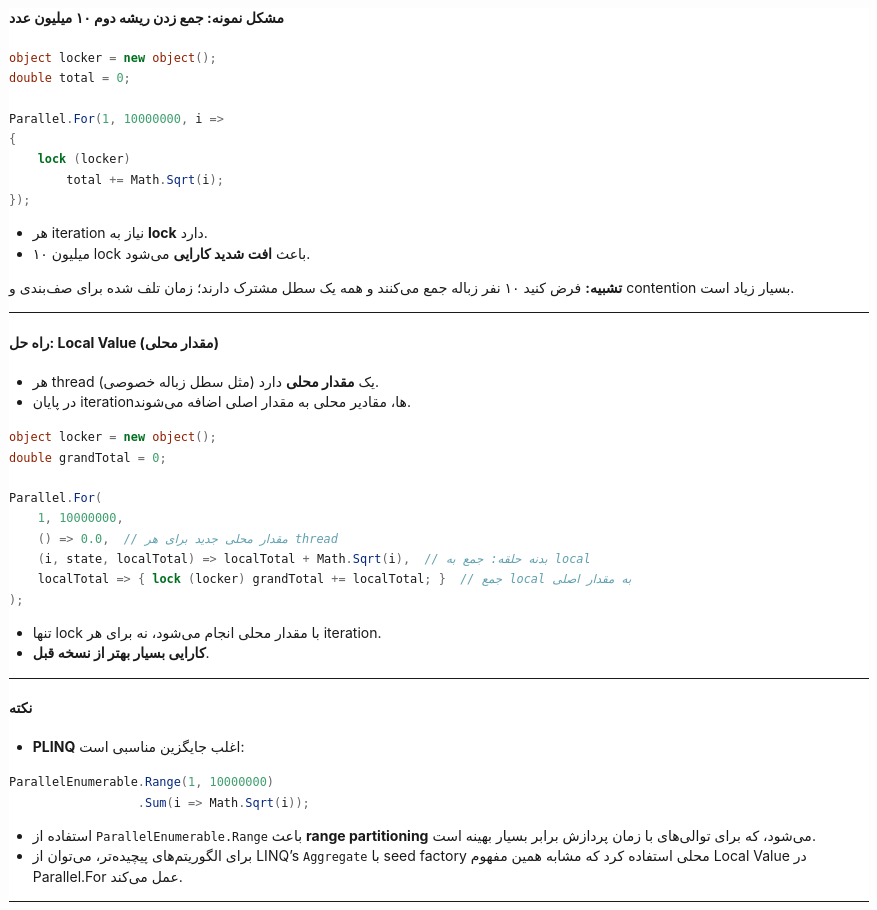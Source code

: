 
#### مشکل نمونه: جمع زدن ریشه دوم ۱۰ میلیون عدد

```csharp
object locker = new object();
double total = 0;

Parallel.For(1, 10000000, i =>
{
    lock (locker)
        total += Math.Sqrt(i);
});
```

* هر iteration نیاز به **lock** دارد.
* ۱۰ میلیون lock باعث **افت شدید کارایی** می‌شود.

**تشبیه:**
فرض کنید ۱۰ نفر زباله جمع می‌کنند و همه یک سطل مشترک دارند؛ زمان تلف شده برای صف‌بندی و contention بسیار زیاد است.

---

#### راه حل: **Local Value** (مقدار محلی)

* هر thread یک **مقدار محلی** دارد (مثل سطل زباله خصوصی).
* در پایان iteration‌ها، مقادیر محلی به مقدار اصلی اضافه می‌شوند.

```csharp
object locker = new object();
double grandTotal = 0;

Parallel.For(
    1, 10000000,
    () => 0.0,  // مقدار محلی جدید برای هر thread
    (i, state, localTotal) => localTotal + Math.Sqrt(i),  // بدنه حلقه: جمع به local
    localTotal => { lock (locker) grandTotal += localTotal; }  // جمع local به مقدار اصلی
);
```

* تنها lock با مقدار محلی انجام می‌شود، نه برای هر iteration.
* **کارایی بسیار بهتر از نسخه قبل**.

---

#### نکته

* **PLINQ** اغلب جایگزین مناسبی است:

```csharp
ParallelEnumerable.Range(1, 10000000)
                  .Sum(i => Math.Sqrt(i));
```

* استفاده از `ParallelEnumerable.Range` باعث **range partitioning** می‌شود، که برای توالی‌های با زمان پردازش برابر بسیار بهینه است.
* برای الگوریتم‌های پیچیده‌تر، می‌توان از LINQ’s `Aggregate` با seed factory محلی استفاده کرد که مشابه همین مفهوم Local Value در Parallel.For عمل می‌کند.

---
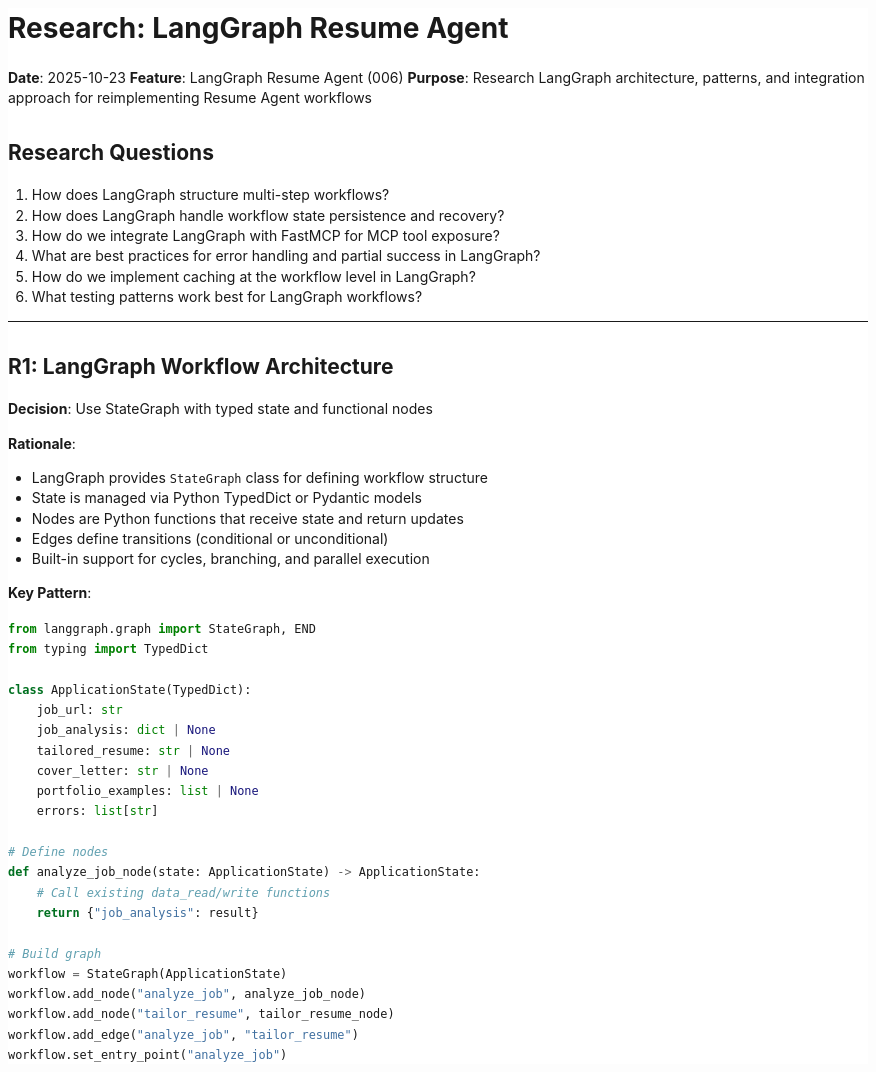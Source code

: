 # Research: LangGraph Resume Agent

**Date**: 2025-10-23
**Feature**: LangGraph Resume Agent (006)
**Purpose**: Research LangGraph architecture, patterns, and integration approach for reimplementing Resume Agent workflows

## Research Questions

1. How does LangGraph structure multi-step workflows?
2. How does LangGraph handle workflow state persistence and recovery?
3. How do we integrate LangGraph with FastMCP for MCP tool exposure?
4. What are best practices for error handling and partial success in LangGraph?
5. How do we implement caching at the workflow level in LangGraph?
6. What testing patterns work best for LangGraph workflows?

---

## R1: LangGraph Workflow Architecture

**Decision**: Use StateGraph with typed state and functional nodes

**Rationale**:
- LangGraph provides `StateGraph` class for defining workflow structure
- State is managed via Python TypedDict or Pydantic models
- Nodes are Python functions that receive state and return updates
- Edges define transitions (conditional or unconditional)
- Built-in support for cycles, branching, and parallel execution

**Key Pattern**:
```python
from langgraph.graph import StateGraph, END
from typing import TypedDict

class ApplicationState(TypedDict):
    job_url: str
    job_analysis: dict | None
    tailored_resume: str | None
    cover_letter: str | None
    portfolio_examples: list | None
    errors: list[str]

# Define nodes
def analyze_job_node(state: ApplicationState) -> ApplicationState:
    # Call existing data_read/write functions
    return {"job_analysis": result}

# Build graph
workflow = StateGraph(ApplicationState)
workflow.add_node("analyze_job", analyze_job_node)
workflow.add_node("tailor_resume", tailor_resume_node)
workflow.add_edge("analyze_job", "tailor_resume")
workflow.set_entry_point("analyze_job")
```
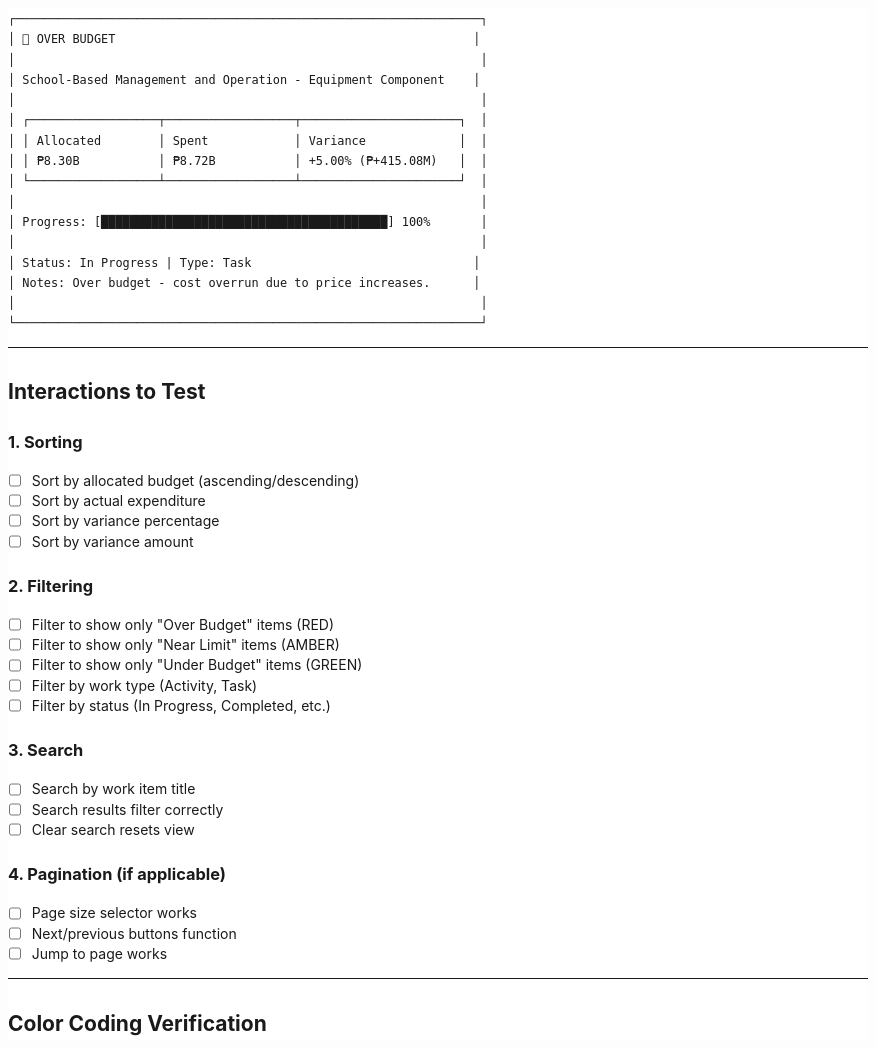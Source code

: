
 ```
┌─────────────────────────────────────────────────────────────────┐
│ 🔴 OVER BUDGET                                                  │
│                                                                 │
│ School-Based Management and Operation - Equipment Component    │
│                                                                 │
│ ┌──────────────────┬──────────────────┬──────────────────────┐  │
│ │ Allocated        │ Spent            │ Variance             │  │
│ │ ₱8.30B           │ ₱8.72B           │ +5.00% (₱+415.08M)   │  │
│ └──────────────────┴──────────────────┴──────────────────────┘  │
│                                                                 │
│ Progress: [████████████████████████████████████████] 100%       │
│                                                                 │
│ Status: In Progress | Type: Task                               │
│ Notes: Over budget - cost overrun due to price increases.      │
│                                                                 │
└─────────────────────────────────────────────────────────────────┘
```

---

## Interactions to Test

### 1. Sorting

- [ ] Sort by allocated budget (ascending/descending)
- [ ] Sort by actual expenditure
- [ ] Sort by variance percentage
- [ ] Sort by variance amount

### 2. Filtering

- [ ] Filter to show only "Over Budget" items (RED)
- [ ] Filter to show only "Near Limit" items (AMBER)
- [ ] Filter to show only "Under Budget" items (GREEN)
- [ ] Filter by work type (Activity, Task)
- [ ] Filter by status (In Progress, Completed, etc.)

### 3. Search

- [ ] Search by work item title
- [ ] Search results filter correctly
- [ ] Clear search resets view

### 4. Pagination (if applicable)

- [ ] Page size selector works
- [ ] Next/previous buttons function
- [ ] Jump to page works

---

## Color Coding Verification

....

Work to complete —
Scan the material above for the word "with". Copy each line where it occurs.

Task answer —
3. How do we integrate LangGraph with FastMCP for MCP tool exposure?
**Decision**: Use StateGraph with typed state and functional nodes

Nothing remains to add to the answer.